Robojelly, first created by engineers at Virginia Polytechnic Institute and State University (VirginiaTech) in 2009, is a robot jellyfish that is continuously being upgraded and refined in order to create a robot which moves through the water just like a natural jellyfish – and in so doing, reverse engineer a full understanding of how the jellyfish and other soft-body creatures manage to propel themselves through liquid.

It was originally developed for the US Office of Naval Research, as an underwater surveillance robot, however its capabilities left a great deal to be desired. In the years since, major improvements have been showcased twice, at the 2011 meeting of the American Physical Society’s Division of Fluid Dynamics and in the journal Smart Materials and Structures in early 2012.

The robot is essentially a silicone sheath over a shape memory-alloy core. It uses a gaseous fuel, a mix of oxygen and hydrogen which is consumed to provide the power to contract the nickel-titanium shape memory alloy used to provide the actuators inside the shell, and to provide the propulsion boost when the combusted materials are ejected.

The original robot failed to fully mimic the jellyfish, and engineers were at a loss to explain why. In nature the jellyfish uses the bell section of its body, which deforms and contracts to provide thrust. The lower, or lagging, section of the bell is known as the flexible margin, and it deforms slightly later in the swimming process than the rest of the bell.

In robotics, there was no realistic way of reproducing this effect when the robot was first created.
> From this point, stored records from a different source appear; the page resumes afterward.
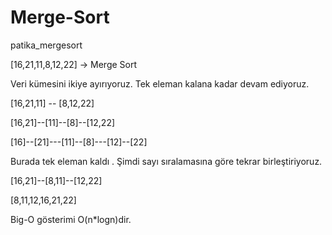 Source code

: # Merge-Sort
patika_mergesort



[16,21,11,8,12,22] -> Merge Sort
 
 Veri kümesini ikiye ayırıyoruz. Tek eleman kalana kadar devam ediyoruz.
 
 [16,21,11] -- [8,12,22]
 
 [16,21]--[11]--[8]--[12,22]
 
 [16]--[21]---[11]--[8]---[12]--[22]
 
 Burada tek eleman kaldı . Şimdi sayı sıralamasına göre tekrar birleştiriyoruz.

 [16,21]--[8,11]--[12,22]

 [8,11,12,16,21,22]

 Big-O gösterimi O(n*logn)dir.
This is the fault that led to rather less than satisfactory performance in 2009. Any attempt to recreate the two-part contraction in an aquatic, soft-body robot failed. Unlike their natural counterparts, the artificial materials tended to fold as they deformed, reducing Robojelly’s performance.

A solution found in 2011 was a paradigm shift. Instead of trying to initiate a second contraction phase in the lower half, a simple solution was to cut slots into the bell itself. Simple fluid dynamics forced the lower half to contract slightly later. The very presence of the water as it forces through the slits is the key to this secondary contraction, rather than the jellyfish's own muscles.

The strokes still aren't exact to an actual jellyfish, but they are a lot closer, and as a side effect, the jellyfish robot's speed is drastically increased.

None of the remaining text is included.